Love yourself, your neighbour is fine, By Odi Ikpeazu

The hatred of one’s self is a strange mental disease since the human emotion is from all indications, wired towards self love and self preservation. As a result, the apparent masochism which afflicts the Nigerian mind should be the subject of international psychiatric study or at least demand investigation by neutral expert mass psychologists.

The eagerness and glee with which we deride and demean ourselves in almost every field is obvious not only to me, I am sure. Even a recent joyful event such as Tobi Amusan breaking two world records in one night in the hurdles incredibly became contorted in twisted minds and somehow turned into a disparagement to Nigeria despite the athlete herself giving credit to the government of her home state for the encouragement they gave her along the way. Her touching tears on the medals podium were spitefully interpreted by the cynical majority as not of joy but contempt for her country.

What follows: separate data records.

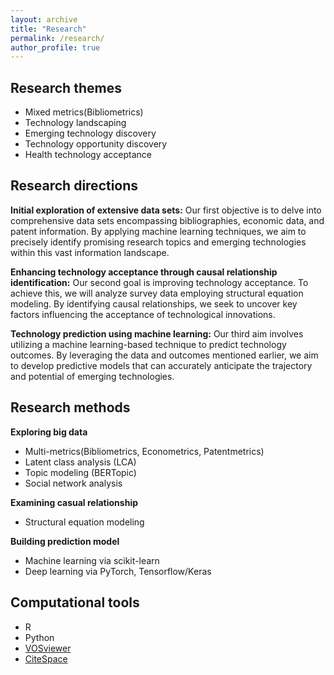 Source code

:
 ```yaml
---
layout: archive
title: "Research"
permalink: /research/
author_profile: true
---
```


## Research themes

- Mixed metrics(Bibliometrics)
- Technology landscaping
- Emerging technology discovery
- Technology opportunity discovery
- Health technology acceptance

## Research directions

__Initial exploration of extensive data sets:__ Our first objective is to delve into comprehensive data sets encompassing bibliographies, economic data, and patent information. By applying machine learning techniques, we aim to precisely identify promising research topics and emerging technologies within this vast information landscape.

__Enhancing technology acceptance through causal relationship identification:__ Our second goal is improving technology acceptance. To achieve this, we will analyze survey data employing structural equation modeling. By identifying causal relationships, we seek to uncover key factors influencing the acceptance of technological innovations.

__Technology prediction using machine learning:__ Our third aim involves utilizing a machine learning-based technique to predict technology outcomes. By leveraging the data and outcomes mentioned earlier, we aim to develop predictive models that can accurately anticipate the trajectory and potential of emerging technologies.

## Research methods

__Exploring big data__
- Multi-metrics(Bibliometrics, Econometrics, Patentmetrics)
- Latent class analysis (LCA)
- Topic modeling (BERTopic)
- Social network analysis

__Examining casual relationship__
- Structural equation modeling

__Building prediction model__
- Machine learning via scikit-learn
- Deep learning via PyTorch, Tensorflow/Keras

## Computational tools

- R
- Python
- [VOSviewer](https://www.vosviewer.com/)
- [CiteSpace](http://cluster.cis.drexel.edu/~cchen/citespace/)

When terrorists ambush and kill our soldiers, it is wildly celebrated as yet another monumental failure of our system, whereas if the reverse be the case, it is received with deliberate disbelief and a palpable implicit wish in fact that it should not be true. If a cell of urban guerrillas living in plain sight in the South East is wiped out, the reflexive scornful question is “why have all the bandits in the uncharted forests of Sambisa and the difficult terrain of the North East not been equally obliterated?”

Young soldiers give their lives everyday in the battle against asymmetrical terrorists under unorthodox circumstances but are not just unsung and unheralded but discredited and desecrated as if they were mere soldier ants crawling out of some termites mounds in obscure countryside. Ironicaĺly, while we debase these young men who volunteer the truncation of their lives, the ubiquitous critics and sadists, which include septuagenerians and even octagenerians, attend mosques on Fridays and churches on Sundays begging Allah and Jesus for long life! Our military is berated for not annihilating the extremists in one fell swoop as if it did not take mighty America a coalition of 80 countries and a budget of $9million daily for over multiple years to degrade Islamic State and basically succeed only in channeling their extremism down the Western Sahel into Nigeria and other countries of Northern Western Africa.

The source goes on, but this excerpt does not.